» YOUR GOAL: Please give the data again in full, exactly as provided.

Records from a dataset
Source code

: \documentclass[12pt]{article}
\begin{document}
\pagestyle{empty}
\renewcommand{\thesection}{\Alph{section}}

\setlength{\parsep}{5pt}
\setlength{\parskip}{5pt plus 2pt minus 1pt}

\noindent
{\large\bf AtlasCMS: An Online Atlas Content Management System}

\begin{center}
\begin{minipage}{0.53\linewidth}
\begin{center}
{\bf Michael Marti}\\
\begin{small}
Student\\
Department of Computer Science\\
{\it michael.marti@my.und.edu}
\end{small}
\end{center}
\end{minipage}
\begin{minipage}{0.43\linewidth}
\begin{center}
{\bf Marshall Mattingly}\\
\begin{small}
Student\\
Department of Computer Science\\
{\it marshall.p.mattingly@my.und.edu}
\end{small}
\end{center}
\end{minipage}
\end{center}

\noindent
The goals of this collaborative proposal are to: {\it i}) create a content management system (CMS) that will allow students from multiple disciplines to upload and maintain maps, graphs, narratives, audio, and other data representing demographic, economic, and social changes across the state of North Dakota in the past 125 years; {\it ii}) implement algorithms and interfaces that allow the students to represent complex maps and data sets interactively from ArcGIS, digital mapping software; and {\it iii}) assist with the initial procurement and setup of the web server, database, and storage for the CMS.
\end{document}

» EXERCISE RESPONSE:
Source code

: \documentclass[12pt]{article}
\begin{document}
\pagestyle{empty}
\renewcommand{\thesection}{\Alph{section}}

\setlength{\parsep}{5pt}
\setlength{\parskip}{5pt plus 2pt minus 1pt}

\noindent
{\large\bf AtlasCMS: An Online Atlas Content Management System}

\begin{center}
\begin{minipage}{0.53\linewidth}
\begin{center}
{\bf Michael Marti}\\
\begin{small}
Student\\
Department of Computer Science\\
{\it michael.marti@my.und.edu}
\end{small}
\end{center}
\end{minipage}
\begin{minipage}{0.43\linewidth}
\begin{center}
{\bf Marshall Mattingly}\\
\begin{small}
Student\\
Department of Computer Science\\
{\it marshall.p.mattingly@my.und.edu}
\end{small}
\end{center}
\end{minipage}
\end{center}

\noindent
The goals of this collaborative proposal are to: {\it i}) create a content management system (CMS) that will allow students from multiple disciplines to upload and maintain maps, graphs, narratives, audio, and other data representing demographic, economic, and social changes across the state of North Dakota in the past 125 years; {\it ii}) implement algorithms and interfaces that allow the students to represent complex maps and data sets interactively from ArcGIS, digital mapping software; and {\it iii}) assist with the initial procurement and setup of the web server, database, and storage for the CMS.
\end{document}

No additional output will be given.